19p: 62 genomes share a haplotype that matches the end of the reference sequence but is different from that reference at 0.12–0.2Mb, lacking block 5. 44 genomes match the reference and contain block 5. 10 of these 44 genomes extend 0.02Mb into the telomere adjacent gap Ns. DNA from 13 genomes have an 80kb extension with unknown blocks, exceeding the length of the telomere-adjacent gap Ns in the HG38 reference, 3 with the same variation from the reference at 0.12–0.2Mb. S4 Fig shows the 10 that extend and matches block 5 at 0.12Mb. 35 genomes failed to assemble.

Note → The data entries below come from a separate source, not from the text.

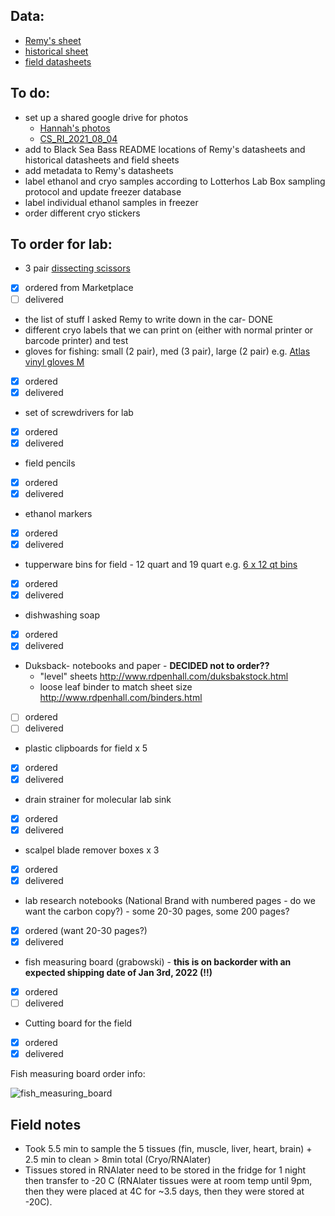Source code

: 
## Data:
- [Remy's sheet](https://docs.google.com/spreadsheets/d/11ojCUODnEmdPHhzJduSwby2rfJYdWVf0OWe-LjeAIYQ/edit#gid=759457088)
- [historical sheet](https://docs.google.com/spreadsheets/d/1nsb41ZlVDm029fumGS6wH2rgP8YyBvYq6LbtekpVMCk/edit#gid=0)
- [field datasheets](https://docs.google.com/spreadsheets/d/1PW2tj-jqgD1TFj1iNInHl_X235EKpyXBowSbLMbdkrk/edit#gid=0)


## To do:
- set up a shared google drive for photos
  -  [Hannah's photos](https://drive.google.com/drive/folders/1nw-__nNcbRfYoGq01Oz23Z_n_wxBctTr)  
  -  [CS_RI_2021_08_04](https://drive.google.com/drive/folders/1H5r9f8TeAGZksYCJlp6TGz79Alb3Kv7_?usp=sharing)
- add to Black Sea Bass README locations of Remy's datasheets and historical datasheets and field sheets
- add metadata to Remy's datasheets
- label ethanol and cryo samples according to Lotterhos Lab Box sampling protocol and update freezer database
- label individual ethanol samples in freezer
- order different cryo stickers

## To order for lab:
- 3 pair [dissecting scissors](https://www.fishersci.com/shop/products/blunt-tipped-scissors/12000172#?keyword=)
- [x] ordered from Marketplace
- [ ] delivered
- the list of stuff I asked Remy to write down in the car- DONE
- different cryo labels that we can print on (either with normal printer or barcode printer) and test
- gloves for fishing: small (2 pair), med (3 pair), large (2 pair) e.g. [Atlas vinyl gloves M](https://www.amazon.com/C620M-Medium-Orange-Vinylove-Gloves/dp/B000VZQ5R6/ref=asc_df_B000VZQ5R6/?tag=hyprod-20&linkCode=df0&hvadid=507599139567&hvpos=&hvnetw=g&hvrand=4152733478573438249&hvpone=&hvptwo=&hvqmt=&hvdev=c&hvdvcmdl=&hvlocint=&hvlocphy=1018127&hvtargid=pla-1355076595644&psc=1) 
- [x] ordered
- [x] delivered
- set of screwdrivers for lab 
- [x] ordered
- [x] delivered
- field pencils 
- [x] ordered
- [x] delivered
- ethanol markers
- [x] ordered
- [x] delivered
- tupperware bins for field - 12 quart and 19 quart e.g. [6 x 12 qt bins](https://www.amazon.com/IRIS-USA-Inc-588244-Stack/dp/B00CQGTGZQ/ref=asc_df_B07C84844P/?tag=hyprod-20&linkCode=df0&hvadid=242028025825&hvpos=&hvnetw=g&hvrand=12220325088210545619&hvpone=&hvptwo=&hvqmt=&hvdev=c&hvdvcmdl=&hvlocint=&hvlocphy=2840&hvtargid=pla-446968372953&th=1)
- [x] ordered
- [x] delivered
- dishwashing soap
- [x] ordered
- [x] delivered
- Duksback- notebooks and paper - **DECIDED not to order??**
  - "level" sheets http://www.rdpenhall.com/duksbakstock.html
  - loose leaf binder to match sheet size http://www.rdpenhall.com/binders.html 
- [ ] ordered
- [ ] delivered
- plastic clipboards for field x 5
- [x] ordered
- [x] delivered
- drain strainer for molecular lab sink
- [x] ordered
- [x] delivered
- scalpel blade remover boxes x 3
- [x] ordered
- [x] delivered
- lab research notebooks (National Brand with numbered pages - do we want the carbon copy?) - some 20-30 pages, some 200 pages? 
- [x] ordered (want 20-30 pages?)
- [x] delivered
- fish measuring board (grabowski) - **this is on backorder with an expected shipping date of Jan 3rd, 2022 (!!)**
- [x] ordered
- [ ] delivered
- Cutting board for the field
- [x] ordered
- [x] delivered

Fish measuring board order info:

![fish_measuring_board](https://user-images.githubusercontent.com/52291277/141823938-5dc8d34b-85e9-469d-961d-2cb18a3f6aab.png)


## Field notes
- Took 5.5 min to sample the 5 tissues (fin, muscle, liver, heart, brain) + 2.5 min to clean > 8min total (Cryo/RNAlater)
- Tissues stored in RNAlater need to be stored in the fridge for 1 night then transfer to -20 C (RNAlater tissues were at room temp until 9pm, then they were placed at 4C for ~3.5 days, then they were stored at -20C).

20p: All of the 135 genomes in 20p extend beyond the 60kb telomere-adjacent gap Ns (black arrow). 94 genomes extend 0.1Mb, 41 genomes extend 0.14Mb (with the distal 0.09Mb differing). DNA from 19 genomes failed to assemble a contig at this telomere.

Subtelomeres with minimal structural variation

18 chromosome arms (1q, 2p, 3p, 4p, 4q, 5p, 8q, 10p, 10q, 11q, 12p, 12q, 13q, 18p, 18q, 20q, 21q, XqYq) show minimal structural variation compared to the HG38 reference. Descriptions and figures depicting these arms can be found in the supplementary materials, S1 Text and S5 Fig to S10 Fig. Among these arms, inconsistencies with the current HG38 reference included 20 kb of extra gap DNA adjacent to the telomere at 8q of the HG38 reference, 110 kb of gap DNA adjacent to 18q of the HG38 reference, and 70 kb of extra gap DNA at 20q of the HG38 reference.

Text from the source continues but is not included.